While Toyota hasn’t been in the business of manufacturing larger pickup trucks as long as the likes of Ford, Chevy, and Dodge, the Tundra is most definitely a force to be reckoned with. This full-sized pickup has comparable payload, towing, horsepower, and torque numbers to the competition, and it has Toyota’s reputation for reliability and excellence going for it, as well.

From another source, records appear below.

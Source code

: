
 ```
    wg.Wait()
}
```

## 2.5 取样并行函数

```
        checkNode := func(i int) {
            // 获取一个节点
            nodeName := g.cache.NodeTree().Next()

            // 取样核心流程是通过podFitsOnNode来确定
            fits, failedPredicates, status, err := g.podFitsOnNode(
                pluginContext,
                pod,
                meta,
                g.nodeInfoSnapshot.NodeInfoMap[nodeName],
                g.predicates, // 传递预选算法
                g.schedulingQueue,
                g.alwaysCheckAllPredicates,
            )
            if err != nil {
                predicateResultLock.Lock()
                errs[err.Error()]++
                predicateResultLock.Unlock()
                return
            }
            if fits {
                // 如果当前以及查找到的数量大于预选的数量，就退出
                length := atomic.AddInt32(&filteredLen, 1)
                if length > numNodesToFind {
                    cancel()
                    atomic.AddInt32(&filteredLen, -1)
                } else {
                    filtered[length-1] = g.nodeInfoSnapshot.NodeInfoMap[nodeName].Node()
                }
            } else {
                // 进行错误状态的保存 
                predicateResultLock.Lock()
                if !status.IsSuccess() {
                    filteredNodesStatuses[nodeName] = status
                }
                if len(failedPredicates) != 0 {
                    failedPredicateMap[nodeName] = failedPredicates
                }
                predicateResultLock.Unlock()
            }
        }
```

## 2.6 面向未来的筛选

Even the base model 2012 Toyota Tundra models come standard with a powerful V6 engine, trailer sway control, limited-slip differential, and dual-zone climate control. If you upgrade to the SR5 trim, you’ll get power front seats and heated outside mirrors, as well. We’re also big fans of the numerous dealer-installed accessories (like bed liners, cargo-bed accessories, trim upgrades, etc.) that you can get to fully outfit your truck for work or play.
Changes for 2012
Instead of going with a long list of different options, you can choose from a few simple packages for each trim level of the 2012 Toyota Tundra, all of which are very well equipped. Also, both the Limited and TRD Rock Warrior trim levels gained rearview cameras as standard features for 2012.
What We Like
With the right configuration of the 2012 Toyota Tundra, you can get up to a towing capacity of 10,400 pounds in a half-ton pickup truck. In addition to being a real workhorse and as rugged as they come, the Tundra also has a very plush ride and is very comfortable when driving around town.
What Concerns Us
Drivers who are used to Toyota’s smaller trucks might be a bit put off by the large size and nature of the Tundra. If you’re used to a more compact truck, the Tacoma might be a better option for you.

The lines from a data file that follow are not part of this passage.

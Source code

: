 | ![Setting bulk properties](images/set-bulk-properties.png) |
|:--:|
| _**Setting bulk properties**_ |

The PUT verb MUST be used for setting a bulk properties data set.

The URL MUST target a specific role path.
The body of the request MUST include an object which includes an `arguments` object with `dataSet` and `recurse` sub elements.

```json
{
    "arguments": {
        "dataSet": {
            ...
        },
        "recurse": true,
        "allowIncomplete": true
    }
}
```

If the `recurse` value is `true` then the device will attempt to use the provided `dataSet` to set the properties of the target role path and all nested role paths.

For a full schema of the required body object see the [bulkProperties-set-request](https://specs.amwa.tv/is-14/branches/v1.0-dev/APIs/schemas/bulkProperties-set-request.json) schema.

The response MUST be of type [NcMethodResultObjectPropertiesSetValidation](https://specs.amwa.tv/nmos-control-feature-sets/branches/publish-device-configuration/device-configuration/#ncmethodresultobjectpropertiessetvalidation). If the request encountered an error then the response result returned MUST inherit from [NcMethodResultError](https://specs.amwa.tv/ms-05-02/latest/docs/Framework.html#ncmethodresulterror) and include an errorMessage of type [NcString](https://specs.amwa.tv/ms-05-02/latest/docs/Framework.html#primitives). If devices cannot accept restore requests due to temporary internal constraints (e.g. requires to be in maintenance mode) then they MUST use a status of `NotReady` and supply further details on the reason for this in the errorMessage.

With three engine options, there’s a 2012 Toyota Tundra for all of your working needs. The base model starts with a 4.0-liter V6 with 270 horsepower and 278 lb-ft of torque. Then you can move up to the 4.6-liter V8 with 310 horsepower and 327 lb-ft of torque, and finally there’s the 5.7-liter V8 with 381 horsepower and 401 lb-ft of torque.
There have been only two recalls affecting the 2012 Toyota Tundra. Some models were recalled to ensure that the occupant sensing system was calibrated correctly, while others were recalled to correct an inaccurate load carrying capacity label.
The most commonly reported issues with the 2012 Toyota Tundra include malfunctioning door locks, key sticking in the ignition, and broken seats, but none of these are actually very common at all. The Tundra is a highly reliable and versatile truck.